La mia banda suona il rock?

L’amicizia, l’amore e le scelte di quattro ragazzi (più il loro manager) che decidono di mettere su una band. Incidono un disco e fanno un tour, ma tra Manu, il tormentato cantante, e Lucas, il chitarrista, si interpone Laura, una splendida groupie… [sinossi]
Ci vedrete in crinoline, come brutte ballerine
ci vedrete danzare, come giovani zanzare.
Ivano Fossati, La mia banda suona il rock

Si fa francamente fatica a comprendere cosa giustifichi, nel 2010, un’operazione produttiva come quella di Bus Palladium: l’opera d’esordio di Christopher Thompson, quarantaduenne attore francese (tra gli altri Stanno tutti bene di Giuseppe Tornatore e Pranzo di Natale, diretto dalla mamma Danièle), mostra infatti il volto meno affascinante, e più prevedibile, del connubio tra cinema e musica rock. Uno sposalizio che, pur annoverando anche negli ultimi anni gioielli che non andrebbero lasciati scivolar via (il magnifico Linda Linda Linda di Nobuhiro Yamashita o, per restare nelle opere selezionate nel corso del tempo dal Torino Film Festival, lo spassoso mock/rockumentary Le Donk & Scor-zay-zee di Shane Meadows), troppo di frequente si ritrova a cadere in cliché indigesti e davvero duri a morire. E proprio l’aderenza a tematiche e sviluppi narrativi a dir poco usurati dal tempo si presenta come uno dei difetti più gravi e immediatamente riconoscibili di Bus Palladium, visto e considerato che in pratica nel corso dello svolgimento della trama anche gli avvenimenti minimi e secondari possono essere facilmente intuiti perfino dagli spettatori meno smaliziati o avvezzi alla materia.

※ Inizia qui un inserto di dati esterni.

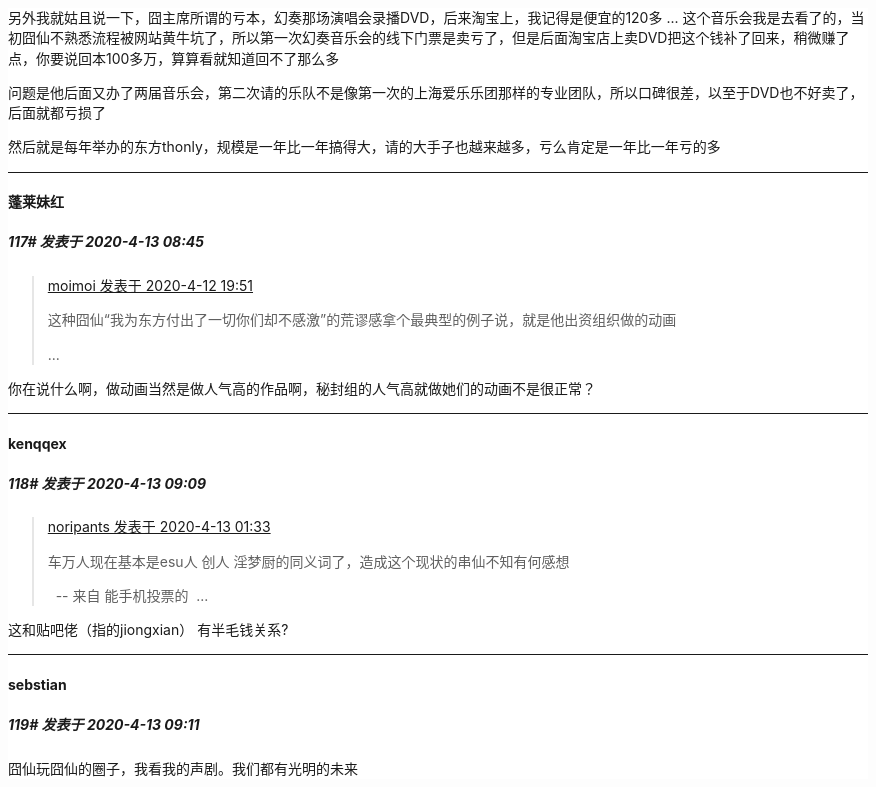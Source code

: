另外我就姑且说一下，囧主席所谓的亏本，幻奏那场演唱会录播DVD，后来淘宝上，我记得是便宜的120多 ...</blockquote>
这个音乐会我是去看了的，当初囧仙不熟悉流程被网站黄牛坑了，所以第一次幻奏音乐会的线下门票是卖亏了，但是后面淘宝店上卖DVD把这个钱补了回来，稍微赚了点，你要说回本100多万，算算看就知道回不了那么多


问题是他后面又办了两届音乐会，第二次请的乐队不是像第一次的上海爱乐乐团那样的专业团队，所以口碑很差，以至于DVD也不好卖了，后面就都亏损了


然后就是每年举办的东方thonly，规模是一年比一年搞得大，请的大手子也越来越多，亏么肯定是一年比一年亏的多







*****

####  蓬莱妹红  
##### 117#       发表于 2020-4-13 08:45



<blockquote><a href="httphttps://bbs.saraba1st.com/2b/forum.php?mod=redirect&amp;goto=findpost&amp;pid=47057918&amp;ptid=1923758" target="_blank">moimoi 发表于 2020-4-12 19:51</a>

这种囧仙“我为东方付出了一切你们却不感激”的荒谬感拿个最典型的例子说，就是他出资组织做的动画

 ...</blockquote>
你在说什么啊，做动画当然是做人气高的作品啊，秘封组的人气高就做她们的动画不是很正常？







*****

####  kenqqex  
##### 118#       发表于 2020-4-13 09:09



<blockquote><a href="httphttps://bbs.saraba1st.com/2b/forum.php?mod=redirect&amp;goto=findpost&amp;pid=47060824&amp;ptid=1923758" target="_blank">noripants 发表于 2020-4-13 01:33</a>

车万人现在基本是esu人 创人 淫梦厨的同义词了，造成这个现状的串仙不知有何感想


  -- 来自 能手机投票的  ...</blockquote>
这和贴吧佬（指的jiongxian） 有半毛钱关系?







*****

####  sebstian  
##### 119#       发表于 2020-4-13 09:11




囧仙玩囧仙的圈子，我看我的声剧。我们都有光明的未来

La parabola artistica e umana dei quattro giovani musicisti della rock-band Lust e del loro (coetaneo) manager, alle prese con i primi riscontri di pubblico e con l’interesse suscitato tra gli addetti ai lavori, è quanto di meno realistico si possa immaginare. Non è forse un caso che il film batta bandiera d’oltralpe: nel corso degli ultimi anni ci si è imbattuti in altri lungometraggi francesi alle prese con un mondo della musica descritto con toni a dir poco distanti dalla realtà dei fatti, come il disastroso Backstage di Emmanuelle Bercot (ma anche il delizioso Lol di Lisa Azuelos si trovava in difficoltà nella pur minima digressione sulla rock band liceale), a dimostrazione che questo malcostume si poggia su basi culturali piuttosto solide.

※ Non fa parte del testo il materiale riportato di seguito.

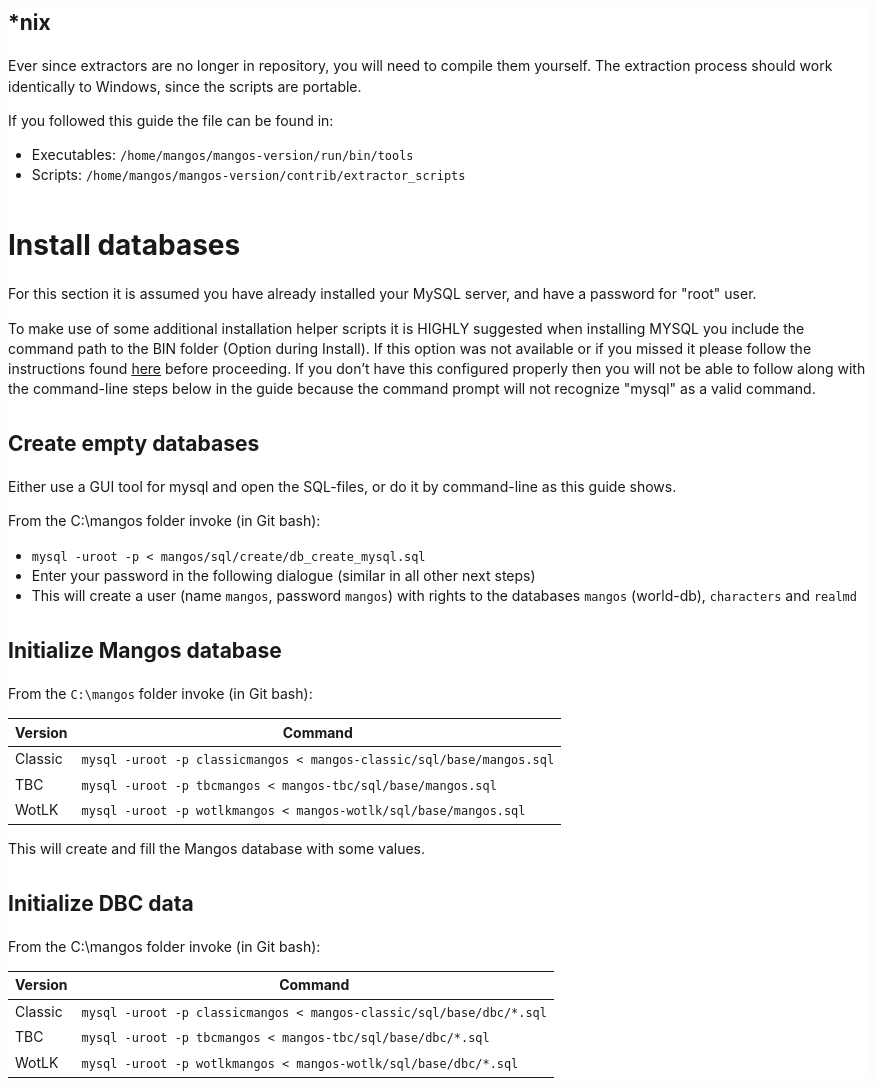 ## \*nix

Ever since extractors are no longer in repository, you will need to compile them yourself. The extraction process should work identically to Windows, since the scripts are portable.

If you followed this guide the file can be found in:

-   Executables: `/home/mangos/mangos-version/run/bin/tools`
-   Scripts: `/home/mangos/mangos-version/contrib/extractor_scripts`

# Install databases

For this section it is assumed you have already installed your MySQL server, and have a password for "root" user.

To make use of some additional installation helper scripts it is HIGHLY suggested when installing MYSQL you include the command path to the BIN folder (Option during Install). If this option was not available or if you missed it please follow the instructions found [here](http://dev.mysql.com/doc/mysql-windows-excerpt/5.1/en/mysql-installation-windows-path.html) before proceeding. If you don’t have this configured properly then you will not be able to follow along with the command-line steps below in the guide because the command prompt will not recognize "mysql" as a valid command.

## Create empty databases

Either use a GUI tool for mysql and open the SQL-files, or do it by command-line as this guide shows.

From the C:\\mangos folder invoke (in Git bash):

-   `mysql -uroot -p < mangos/sql/create/db_create_mysql.sql`
-   Enter your password in the following dialogue (similar in all other next steps)
-   This will create a user (name `mangos`, password `mangos`) with rights to the databases `mangos` (world-db), `characters` and `realmd`

## Initialize Mangos database

From the `C:\mangos` folder invoke (in Git bash):

| Version | Command                                                              |
| ------- | -------------------------------------------------------------------- |
| Classic | `mysql -uroot -p classicmangos < mangos-classic/sql/base/mangos.sql` |
| TBC     | `mysql -uroot -p tbcmangos < mangos-tbc/sql/base/mangos.sql`         |
| WotLK   | `mysql -uroot -p wotlkmangos < mangos-wotlk/sql/base/mangos.sql`     |

This will create and fill the Mangos database with some values.

## Initialize DBC data

From the C:\\mangos folder invoke (in Git bash):

| Version | Command                                                             |
| ------- | ------------------------------------------------------------------- |
| Classic | `mysql -uroot -p classicmangos < mangos-classic/sql/base/dbc/*.sql` |
| TBC     | `mysql -uroot -p tbcmangos < mangos-tbc/sql/base/dbc/*.sql`         |
| WotLK   | `mysql -uroot -p wotlkmangos < mangos-wotlk/sql/base/dbc/*.sql`     |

Bus Palladium guarda insistentemente dalle parti di Almost Famous di Cameron Crowe e pellicole a lui simili – in versione assai meno ispirata, ça va sans dire – senza rendersi conto che la breve stagione della mitologia rock cui fa indiscutibilmente riferimento fu vissuta con fasti e follie fuori dalle regole solo da una nicchia ristretta di gruppi musicali. Pur cercando di sorvolare su alcuni palesi corto circuiti logici riscontrabili nella pellicola di Thompson, in primis la stessa musica proposta dai Lust, un improbabile pop-rock che sarebbe risultato fuori tempo massimo già alla fine degli anni Settanta, è davvero difficile riuscire a sopportare l’ammasso di luoghi comuni che l’esordiente regista propina al pubblico nel corso del film. In un ambiente che non sembra aver alcuna necessità di confrontarsi con il mondo che lo circonda, e in cui viene considerato esperto di rock anche chi abbia solamente ammesso di conoscere i Rolling Stones (sic!), la musica appare come un paese di Bengodi, Olimpo dorato e pacificato in cui tutto è pulito, comodo, rilassante e divertente. Ma quale gruppetto di adolescenti alla metà degli anni Ottanta (e sempre, da allora in poi) si sarebbe mai potuto permettere al primo album teatri pieni, una tournée europea e uno stuolo di groupie (altro dettaglio davvero fuori tempo massimo: il fenomeno delle groupie, soprattutto quelle legate a un’estetica e a una filosofia apertamente fricchettona e di derivazione beat, a metà degli anni Ottanta era già una reliquia da museo)?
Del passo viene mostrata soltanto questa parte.